As in previous years all the sponsoring companies made their contribution in a single donation. The amount contributed came to CLP$3,243,574,119, equivalent to 24.4% of the final amount.

| Company | Product | Amount in pesos |
| Aceite Belmont | Cooking oils | 88,113,457 |
| Banco de Chile | Banking | 510,024,503 |
| Cachantún | Mineral water | 337,076,449 |
| Campanario | Andean brandy |
| Cerveza Cristal | Beer |
| Pepsi | Soft drinks |
| CEPECH | Educational services | 90,998,590 |
| Claro | Mobile telephones | 115,152,390 |
| Colún | Dairy products | 101.320.510 |
| Confort | Toilet paper | 182,000,000 |
| LadySoft | Sanitary towels |
| Johnson's | Department store | 150,264,213 |
| LAN Airlines | Airline | 120,000,000 |
| Livean | Powdered drinks | 190,000,000 |
| Lucchetti | Pasta products |
| Los Héroes | Compensation fund | (unclear on Spanish Wikipedia entry) |
| Loto | Lotteries |
| Mabe | Domestic electrical goods |  |
| Master Dog | Dogfood | 81,709,656 |
| Omo | Detergents | 110,000,000 |
| Pan Ideal | Baked products | 104,918,558 |
| Pampers | Babies' nappies | 100,000,000 |
| Publiguías | Yellow pages guides | 87,777,007 |
| Ripley | Department stores | 300,000,000 |
| Rotter & Krauss | Opticians | 86,194,986 |
| Sodimac | Retail shops | 400,662,626 |
| Soprole | Dairy products | 160,288,875 |
| Tapsin | Pharmaceuticals | 90,235,540 |
| Té Supremo | Tea | 92,000,000 |
| Pinturas Tricolor | Industrial paints | 90,381,477 |

=== Pledges ===
- Líder supermarkets would donate $100 million if 400,000 items were purchased between 09.00 and 16.00 hours.
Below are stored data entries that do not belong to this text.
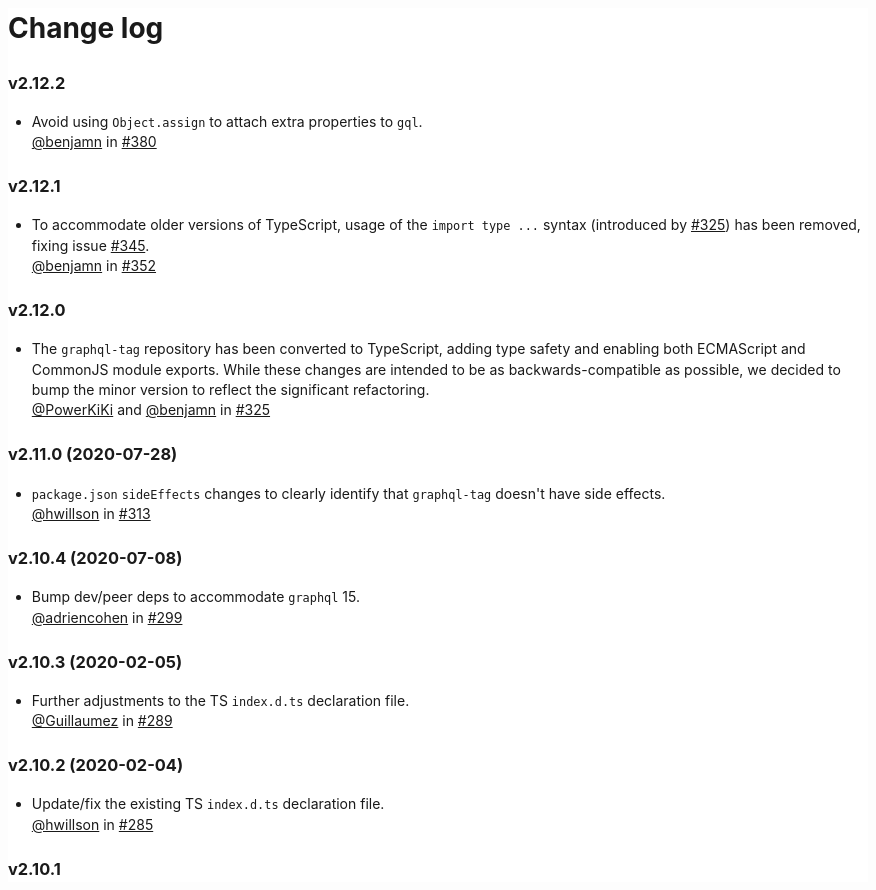 # Change log

### v2.12.2

* Avoid using `Object.assign` to attach extra properties to `gql`. <br/>
  [@benjamn](http://github.com/benjamn) in [#380](https://github.com/apollographql/graphql-tag/pull/380)

### v2.12.1

* To accommodate older versions of TypeScript, usage of the `import type ...` syntax (introduced by [#325](https://github.com/apollographql/graphql-tag/pull/325)) has been removed, fixing issue [#345](https://github.com/apollographql/graphql-tag/issues/345). <br/>
  [@benjamn](http://github.com/benjamn) in [#352](https://github.com/apollographql/graphql-tag/pull/352)

### v2.12.0

* The `graphql-tag` repository has been converted to TypeScript, adding type safety and enabling both ECMAScript and CommonJS module exports. While these changes are intended to be as backwards-compatible as possible, we decided to bump the minor version to reflect the significant refactoring. <br/>
  [@PowerKiKi](http://github.com/PowerKiKi) and [@benjamn](http://github.com/benjamn) in [#325](https://github.com/apollographql/graphql-tag/pull/325)

### v2.11.0 (2020-07-28)

* `package.json` `sideEffects` changes to clearly identify that `graphql-tag` doesn't have side effects.  <br/>
  [@hwillson](http://github.com/hwillson) in [#313](https://github.com/apollographql/graphql-tag/pull/313)

### v2.10.4 (2020-07-08)

* Bump dev/peer deps to accommodate `graphql` 15.  <br/>
  [@adriencohen](https://github.com/adriencohen) in [#299](https://github.com/apollographql/graphql-tag/pull/299)

### v2.10.3 (2020-02-05)

* Further adjustments to the TS `index.d.ts` declaration file. <br/>
  [@Guillaumez](https://github.com/Guillaumez) in [#289](https://github.com/apollographql/graphql-tag/pull/289)

### v2.10.2 (2020-02-04)

* Update/fix the existing TS `index.d.ts` declaration file.  <br/>
  [@hwillson](https://github.com/hwillson) in [#285](https://github.com/apollographql/graphql-tag/pull/285)

### v2.10.1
At 15.30 the original goal was passed and it was then announced that the donation would be doubled if there were another 400,000 purchases before the shops closed.
- Ripley would donate a Lokomat gait therapy device to an extra rehabilitation centre if 40,000 purchases were made during Saturday. The goal was reached and then they would donate another machine if 70,000 purchases were made. At 20.00 hours they indicated that their shops would stay open later than normal, and that if the new target was reached they would also donate an extra CLP$50,000,000 to the Foundation. This also was fulfilled.
- Sodimac Homecentre would donate CLP$60 million if more than 2,000 people with tools gathered in the shop in the area of Avenida Vicuña Mackenna and Avenida Circunvalación Américo Vespucio between 14.00 and 17.00 hours on Saturday. The goal was achieved at 18.30 hours and the $60,000,000 was delivered to the Telethon.

=== Auctions ===
As was done every year, the traditional auctions were arranged of objects donated to the Telethon. The results this year were:

| Object | Description | Initial price | Final donation |
| Baseball cap from the Roland Garros Tournament | Autographed by Roger Federer and Rafael Nadal | $500,000 | $2,100,000 |
| Stone moai | Carved by the father of Hotuiti Teao | $50,000 | $200,000 |
| Sombrero | Donated by Fernando Godoy | $50,000 | $60,000 |
| Tennis racket and bag | Donated by Fernando González | $1,000,000 | $3,200,000 |
| Poster of the film Driven | Autographed by Cristián de la Fuente | $100,000 | $300,000 |
| Picture | Donated by Pablo Millas | $300,000 | $360,000 |
| Polo shirt of the programme El último pasajero | Used and donated by Martín Cárcamo | $20,000 | $115,000 |
| Beijing Olympic souvenirs | Bought by Soledad Bacarreza in the Beijing Olympics 2008 | $15,000 | $68,000 |
| Ray Ban sunglasses | Used by Ignacio Gutiérrez | $50,000 | $200,000 |
| Metal Jacket | Was used by Raquel Argandoña in the Festival de Viña del Mar, 1981 | $1,000,000 | $9,500,000 |
| Barbie Doll | Belonged to Andrea Molina | $20,000 | $90,000 |
| Superman socks | Used by Jordi Castell | $20,000 | $110,000 |

=== Private contributions ===
The largest donations that day, indeed in the history of the Telethon up to then, were handed over by the businessmen Leonardo Farkas and José Luis Nazar, who each gave CLP$1,000 million (about USD$1.5 million). Both donations were in their own names, not on behalf of their businesses. Nevertheless, the mining entrepreneur (Farkas) admitted in the newspaper Las Últimas Noticias that $50 million of the $1,000 million came from the Santa Fe mining company.